Bundesgericht ändert sein Urteil:

Hansa vor letztem Saisonspiel kräftig zur Kasse gebeten

Der neuerliche Richterspruch löste vor dem abschließenden Auftritt gegen Halle keine Freude aus. Rostocker stellen sich fürs Ost-Derby auf großen Zuschauerandrang ein.

Randale und Feuerwerk durch Hansa-Anhänger: Die deutschen Sportrichter änderten ihr Urteil.
Matthias Kern Randale und Feuerwerk durch Hansa-Anhänger: Die deutschen Sportrichter änderten ihr Urteil.

Das Bundesgericht des Deutschen Fußball-Bundes (DFB) hat die am 13. April vom DFB-Sportgericht ausgesprochene Strafe gegen den Drittligisten Hansa Rostock geändert. Nachdem weiteres Zuschauerfehlverhalten am Dienstag nach mündlicher Verhandlung in Frankfurt/Main sanktioniert wurde, muss Hansa nun aufgrund von zehn Delikten eine Geldstrafe von 20 000 Euro zahlen.

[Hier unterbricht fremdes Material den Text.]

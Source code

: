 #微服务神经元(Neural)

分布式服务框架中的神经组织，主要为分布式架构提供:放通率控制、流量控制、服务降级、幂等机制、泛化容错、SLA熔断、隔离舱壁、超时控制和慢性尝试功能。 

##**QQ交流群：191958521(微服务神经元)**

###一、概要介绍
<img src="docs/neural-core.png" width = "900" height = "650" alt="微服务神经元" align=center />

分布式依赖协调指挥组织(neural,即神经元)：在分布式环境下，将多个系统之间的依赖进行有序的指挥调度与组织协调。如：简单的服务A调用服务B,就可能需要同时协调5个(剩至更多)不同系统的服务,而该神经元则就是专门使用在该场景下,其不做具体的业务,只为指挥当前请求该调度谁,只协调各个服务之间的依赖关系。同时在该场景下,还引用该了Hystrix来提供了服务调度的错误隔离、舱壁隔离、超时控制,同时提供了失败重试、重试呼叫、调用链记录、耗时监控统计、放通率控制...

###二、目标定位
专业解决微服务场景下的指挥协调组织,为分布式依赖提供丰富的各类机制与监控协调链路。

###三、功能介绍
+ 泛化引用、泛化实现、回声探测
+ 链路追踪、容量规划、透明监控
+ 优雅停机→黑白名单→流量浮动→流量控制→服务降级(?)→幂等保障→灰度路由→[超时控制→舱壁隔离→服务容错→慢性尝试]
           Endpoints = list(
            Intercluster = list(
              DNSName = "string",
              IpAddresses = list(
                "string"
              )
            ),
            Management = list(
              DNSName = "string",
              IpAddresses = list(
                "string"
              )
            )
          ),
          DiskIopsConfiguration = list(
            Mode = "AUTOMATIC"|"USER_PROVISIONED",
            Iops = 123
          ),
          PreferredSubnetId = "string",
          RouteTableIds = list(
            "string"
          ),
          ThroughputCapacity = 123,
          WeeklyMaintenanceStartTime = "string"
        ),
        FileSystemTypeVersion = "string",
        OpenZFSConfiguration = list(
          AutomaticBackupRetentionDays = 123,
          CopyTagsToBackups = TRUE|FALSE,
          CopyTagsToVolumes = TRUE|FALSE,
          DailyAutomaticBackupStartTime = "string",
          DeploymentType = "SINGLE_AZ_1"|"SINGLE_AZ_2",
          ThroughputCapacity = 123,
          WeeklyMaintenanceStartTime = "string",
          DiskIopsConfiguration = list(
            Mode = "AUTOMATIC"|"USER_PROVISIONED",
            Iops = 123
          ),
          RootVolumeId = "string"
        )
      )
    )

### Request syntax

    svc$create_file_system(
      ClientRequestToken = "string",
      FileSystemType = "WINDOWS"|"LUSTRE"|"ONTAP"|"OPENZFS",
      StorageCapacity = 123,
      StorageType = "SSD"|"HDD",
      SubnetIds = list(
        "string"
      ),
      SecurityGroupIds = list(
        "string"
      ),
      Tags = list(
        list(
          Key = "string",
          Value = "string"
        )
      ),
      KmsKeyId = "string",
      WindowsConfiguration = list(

Bei den ersten fünf Heimspielen der kommenden Saison sind zudem Choreografien durch Rostocker Fans verboten und die Zuschauerzahl auf der Südtribüne wird auf maximal 2000 Anhänger begrenzt. Bis zum 31. Dezember 2016 müsen die Hanseaten zudem bei allen Auswärtspartien vier eigene qualifizierte Auswärtsordnungskräfte einsetzen. Die im November vergangenen Jahres verhängte und bis zum 28. Februar 2017 verlängerte neunmonatige Bewährungszeit für ein erneutes „Geisterspiel“ unter Ausschluss der Öffentlichkeit bleibt bestehen

Weniger Zuschauer erlaubbt statt Fahnen-Verbot

In der Vorinstanz hatte die Geldstrafe 16 000 Euro betragen und anstelle des Teilausschlusses war ein Verbot auferlegt worden, Block- und Zaunfahnen sowie Banner zu verwenden. Statt dieses Verbots wurde nunmehr die Zuschauerkapazität reduziert. „Wir haben damit teilweise auch auf den Vorschlag des Vereins reagiert, weil die Durchsetzbarkeit dieser Maßnahme besser sichergestellt werden kann“, sagte Achim Späth, der Vorsitzende des DFB-Bundesgerichts.

Im Rostocker Ostseestadion, wo mindestens 20 000 Zuschauer erwartet werden, kommt es zum Saisonabschluss zum Duell zwischen dem Tabellenzwölften FC Hansa und dem Tabellenneunten Hallescher FC. Obwohl nach einer Anordnung der Polizei am Spieltag eigentlich kein Ticketverkauf mehr stattfinden sollte, werden die Tageskassen am Spieltag nun doch ab 11.45 Uhr geöffnet. Wegen der erwarteten Saisonrekord-Kulisse öffnen die Stadiontore diesmal bereits um 12 Uhr.